*** Input data Section Begins ***

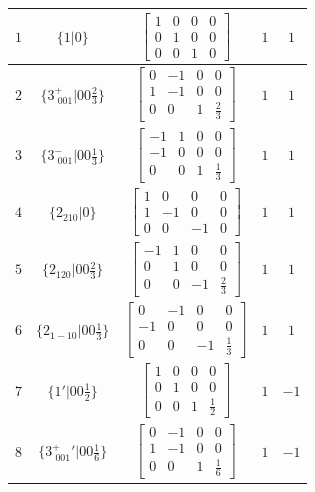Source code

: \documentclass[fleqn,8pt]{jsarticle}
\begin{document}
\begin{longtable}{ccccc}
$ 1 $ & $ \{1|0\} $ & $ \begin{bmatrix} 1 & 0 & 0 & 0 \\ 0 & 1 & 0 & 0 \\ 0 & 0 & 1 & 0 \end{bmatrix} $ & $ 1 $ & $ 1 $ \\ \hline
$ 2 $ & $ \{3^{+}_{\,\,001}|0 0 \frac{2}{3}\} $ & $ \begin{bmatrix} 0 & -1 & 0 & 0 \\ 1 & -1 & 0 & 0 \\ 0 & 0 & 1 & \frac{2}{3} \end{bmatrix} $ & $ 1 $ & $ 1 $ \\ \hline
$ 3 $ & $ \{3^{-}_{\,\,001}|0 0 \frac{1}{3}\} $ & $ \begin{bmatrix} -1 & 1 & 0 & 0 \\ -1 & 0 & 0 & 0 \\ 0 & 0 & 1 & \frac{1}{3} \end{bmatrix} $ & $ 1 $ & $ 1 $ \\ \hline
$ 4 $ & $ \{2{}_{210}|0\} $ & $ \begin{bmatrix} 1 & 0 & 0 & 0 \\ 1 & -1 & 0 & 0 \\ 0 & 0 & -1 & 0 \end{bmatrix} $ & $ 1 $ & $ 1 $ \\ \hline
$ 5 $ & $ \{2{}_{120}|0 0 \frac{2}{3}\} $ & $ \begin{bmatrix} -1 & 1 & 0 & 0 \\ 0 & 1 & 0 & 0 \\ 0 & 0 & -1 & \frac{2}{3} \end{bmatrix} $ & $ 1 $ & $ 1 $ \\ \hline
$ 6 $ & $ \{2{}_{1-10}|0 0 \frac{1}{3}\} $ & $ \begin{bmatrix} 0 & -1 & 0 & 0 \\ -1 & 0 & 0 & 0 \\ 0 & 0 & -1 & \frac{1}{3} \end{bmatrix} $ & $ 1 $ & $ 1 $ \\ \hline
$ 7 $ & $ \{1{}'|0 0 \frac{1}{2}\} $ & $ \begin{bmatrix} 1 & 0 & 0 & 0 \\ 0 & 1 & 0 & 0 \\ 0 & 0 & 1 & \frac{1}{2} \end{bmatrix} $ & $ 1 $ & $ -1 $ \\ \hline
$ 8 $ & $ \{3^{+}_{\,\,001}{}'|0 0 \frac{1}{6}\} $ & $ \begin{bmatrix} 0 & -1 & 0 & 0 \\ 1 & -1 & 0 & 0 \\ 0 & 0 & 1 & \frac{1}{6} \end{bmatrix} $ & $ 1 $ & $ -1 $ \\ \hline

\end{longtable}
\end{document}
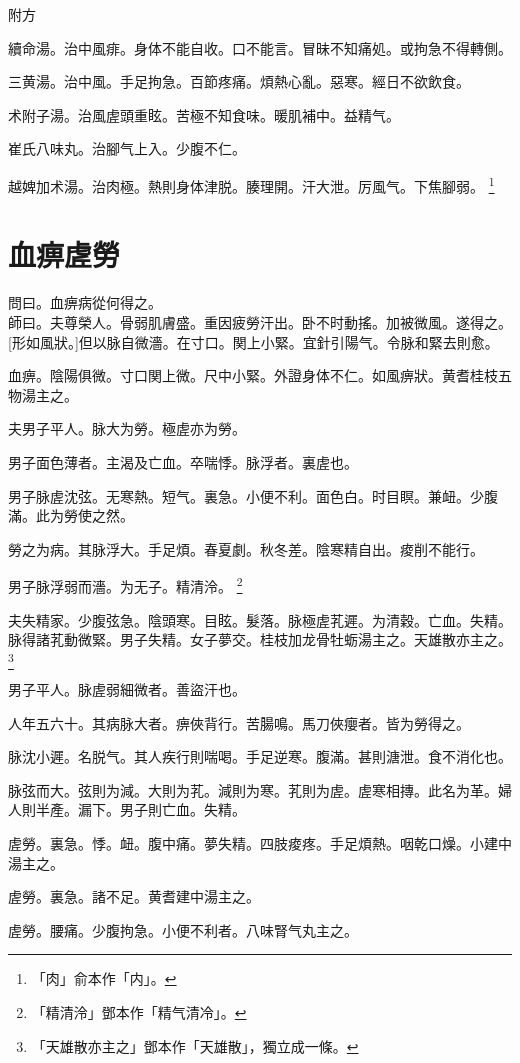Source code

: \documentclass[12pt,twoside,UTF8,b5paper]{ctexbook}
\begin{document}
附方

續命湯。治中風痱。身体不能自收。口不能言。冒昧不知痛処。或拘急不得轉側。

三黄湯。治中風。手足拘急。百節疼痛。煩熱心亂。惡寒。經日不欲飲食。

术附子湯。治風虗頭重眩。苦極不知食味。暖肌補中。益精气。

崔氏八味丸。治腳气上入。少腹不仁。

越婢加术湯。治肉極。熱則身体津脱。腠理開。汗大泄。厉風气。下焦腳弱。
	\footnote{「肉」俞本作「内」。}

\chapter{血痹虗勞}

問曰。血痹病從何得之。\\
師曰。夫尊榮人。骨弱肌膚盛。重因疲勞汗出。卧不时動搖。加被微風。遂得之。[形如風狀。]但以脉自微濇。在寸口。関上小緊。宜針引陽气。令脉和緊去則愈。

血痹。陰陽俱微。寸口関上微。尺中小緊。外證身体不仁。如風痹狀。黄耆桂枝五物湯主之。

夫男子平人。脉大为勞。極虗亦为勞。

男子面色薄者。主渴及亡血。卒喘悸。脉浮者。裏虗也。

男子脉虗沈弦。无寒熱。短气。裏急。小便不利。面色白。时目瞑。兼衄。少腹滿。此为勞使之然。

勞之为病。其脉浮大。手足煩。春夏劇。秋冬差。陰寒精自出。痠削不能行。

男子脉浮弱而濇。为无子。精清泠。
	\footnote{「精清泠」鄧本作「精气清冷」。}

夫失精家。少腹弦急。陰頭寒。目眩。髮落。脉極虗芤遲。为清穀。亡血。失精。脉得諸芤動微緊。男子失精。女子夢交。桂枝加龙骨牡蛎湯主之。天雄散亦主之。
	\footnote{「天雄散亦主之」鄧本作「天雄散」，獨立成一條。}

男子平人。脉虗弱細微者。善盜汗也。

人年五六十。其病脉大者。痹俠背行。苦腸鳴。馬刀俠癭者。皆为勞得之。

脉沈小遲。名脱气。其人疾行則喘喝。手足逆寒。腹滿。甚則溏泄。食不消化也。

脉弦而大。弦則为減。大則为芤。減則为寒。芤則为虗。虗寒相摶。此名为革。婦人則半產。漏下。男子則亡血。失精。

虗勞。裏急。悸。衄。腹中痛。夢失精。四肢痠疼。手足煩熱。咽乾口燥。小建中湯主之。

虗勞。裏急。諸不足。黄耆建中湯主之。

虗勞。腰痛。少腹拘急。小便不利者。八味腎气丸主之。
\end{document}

*** Input data Section Ends ***
*** Input data Section Begins ***

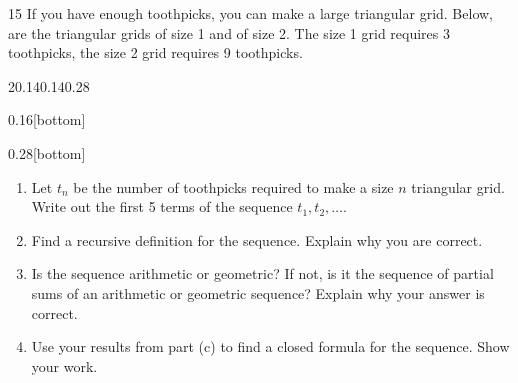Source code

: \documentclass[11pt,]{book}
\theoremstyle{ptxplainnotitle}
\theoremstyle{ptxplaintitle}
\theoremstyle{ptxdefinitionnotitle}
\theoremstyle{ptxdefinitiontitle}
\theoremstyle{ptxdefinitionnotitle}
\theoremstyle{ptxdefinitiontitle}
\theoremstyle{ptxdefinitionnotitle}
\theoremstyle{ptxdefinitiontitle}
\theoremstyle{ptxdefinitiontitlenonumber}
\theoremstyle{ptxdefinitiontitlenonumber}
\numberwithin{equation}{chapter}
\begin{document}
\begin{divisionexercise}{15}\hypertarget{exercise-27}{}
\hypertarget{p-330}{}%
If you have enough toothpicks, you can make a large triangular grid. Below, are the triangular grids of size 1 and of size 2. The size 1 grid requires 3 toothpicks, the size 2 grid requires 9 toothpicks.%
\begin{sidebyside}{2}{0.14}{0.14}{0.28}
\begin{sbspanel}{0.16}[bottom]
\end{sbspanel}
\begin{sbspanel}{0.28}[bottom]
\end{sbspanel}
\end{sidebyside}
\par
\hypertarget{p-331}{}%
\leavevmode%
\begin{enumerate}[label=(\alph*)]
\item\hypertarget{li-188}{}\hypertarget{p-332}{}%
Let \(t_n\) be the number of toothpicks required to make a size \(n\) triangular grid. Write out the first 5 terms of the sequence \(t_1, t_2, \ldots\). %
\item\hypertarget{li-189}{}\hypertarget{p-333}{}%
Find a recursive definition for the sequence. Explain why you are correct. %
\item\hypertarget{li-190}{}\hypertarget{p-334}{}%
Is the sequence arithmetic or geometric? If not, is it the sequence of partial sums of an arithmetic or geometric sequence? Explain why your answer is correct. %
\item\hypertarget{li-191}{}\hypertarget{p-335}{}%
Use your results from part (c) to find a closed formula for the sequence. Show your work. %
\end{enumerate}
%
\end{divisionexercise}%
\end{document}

*** Input data Section Ends ***

## Task objective:
Report the lines above that contain "item".

## Finished task:
\item\hypertarget{li-188}{}\hypertarget{p-332}{}%
\item\hypertarget{li-189}{}\hypertarget{p-333}{}%
\item\hypertarget{li-190}{}\hypertarget{p-334}{}%
\item\hypertarget{li-191}{}\hypertarget{p-335}{}%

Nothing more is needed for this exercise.